Write out the entire listing below exactly as it appears, minus any pictures.

══ PROVIDED RECORDS

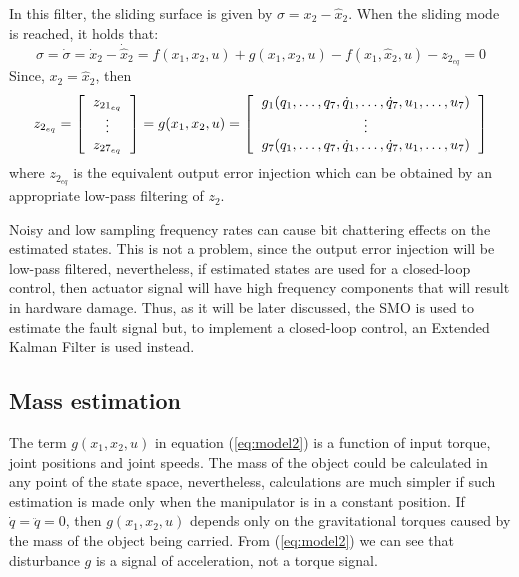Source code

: \documentclass[a4paper, 10pt]{article}
\begin{document}
In this filter, the sliding surface is given by $\sigma = x_2 - \hat{x}_2$. When the sliding mode is reached, it holds that:
\[\sigma = \dot{\sigma} = \dot{x}_2 - \dot{\hat{x}}_2 = f(x_1, x_2, u) + g(x_1, x_2, u) - f(x_1, \hat{x}_2, u) - z_{2_{eq}} = 0\]
Since,  $x_2 = \hat{x}_2$, then
\begin{equation*}
  z_{2_{eq}} = \left[\begin{tabular}{c}
      $z_{21_{eq}}$\\
      $\vdots$\\
      $z_{27_{eq}}$
    \end{tabular}\right] = g(x_1, x_2, u) =
  \left[\begin{tabular}{c}
      $g_1(q_1,\dots, q_7, \dot{q}_1, \dots, \dot{q}_7, u_1, \dots,u_7)$\\
      $\vdots$\\
      $g_7(q_1,\dots, q_7, \dot{q}_1, \dots, \dot{q}_7, u_1, \dots,u_7)$
    \end{tabular}\right] 
\end{equation*}
where $z_{2_{eq}}$ is the equivalent output error injection which can be obtained by an appropriate low-pass filtering of $z_2$.

Noisy and low sampling frequency rates can cause bit chattering effects on the estimated states. This is not a problem, since the output error injection will be low-pass filtered, nevertheless, if estimated states are used for a closed-loop control, then actuator signal will have high frequency components that will result in hardware damage. Thus, as it will be later discussed, the SMO is used to estimate the fault signal but, to implement a closed-loop control, an Extended Kalman Filter is used instead. 

\subsection{Mass estimation}
The term $g(x_1, x_2, u)$ in equation (\ref{eq:model2}) is a function of input torque, joint positions and joint speeds. The mass of the object could be calculated in any point of the state space, nevertheless, calculations are much simpler if such estimation is made only when the manipulator is in a constant position. If $\dot{q}= \ddot{q} = 0$, then $g(x_1, x_2, u)$ depends only on the gravitational torques caused by the mass of the object being carried. From (\ref{eq:model2}) we can see that disturbance $g$ is a signal of acceleration, not a torque signal. 
\end{document}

════

§ FINISHED TASK:
Source code

: \documentclass[a4paper, 10pt]{article}
\begin{document}
In this filter, the sliding surface is given by $\sigma = x_2 - \hat{x}_2$. When the sliding mode is reached, it holds that:
\[\sigma = \dot{\sigma} = \dot{x}_2 - \dot{\hat{x}}_2 = f(x_1, x_2, u) + g(x_1, x_2, u) - f(x_1, \hat{x}_2, u) - z_{2_{eq}} = 0\]
Since,  $x_2 = \hat{x}_2$, then
\begin{equation*}
  z_{2_{eq}} = \left[\begin{tabular}{c}
      $z_{21_{eq}}$\\
      $\vdots$\\
      $z_{27_{eq}}$
    \end{tabular}\right] = g(x_1, x_2, u) =
  \left[\begin{tabular}{c}
      $g_1(q_1,\dots, q_7, \dot{q}_1, \dots, \dot{q}_7, u_1, \dots,u_7)$\\
      $\vdots$\\
      $g_7(q_1,\dots, q_7, \dot{q}_1, \dots, \dot{q}_7, u_1, \dots,u_7)$
    \end{tabular}\right] 
\end{equation*}
where $z_{2_{eq}}$ is the equivalent output error injection which can be obtained by an appropriate low-pass filtering of $z_2$.

Noisy and low sampling frequency rates can cause bit chattering effects on the estimated states. This is not a problem, since the output error injection will be low-pass filtered, nevertheless, if estimated states are used for a closed-loop control, then actuator signal will have high frequency components that will result in hardware damage. Thus, as it will be later discussed, the SMO is used to estimate the fault signal but, to implement a closed-loop control, an Extended Kalman Filter is used instead. 

\subsection{Mass estimation}
The term $g(x_1, x_2, u)$ in equation (\ref{eq:model2}) is a function of input torque, joint positions and joint speeds. The mass of the object could be calculated in any point of the state space, nevertheless, calculations are much simpler if such estimation is made only when the manipulator is in a constant position. If $\dot{q}= \ddot{q} = 0$, then $g(x_1, x_2, u)$ depends only on the gravitational torques caused by the mass of the object being carried. From (\ref{eq:model2}) we can see that disturbance $g$ is a signal of acceleration, not a torque signal. 
\end{document}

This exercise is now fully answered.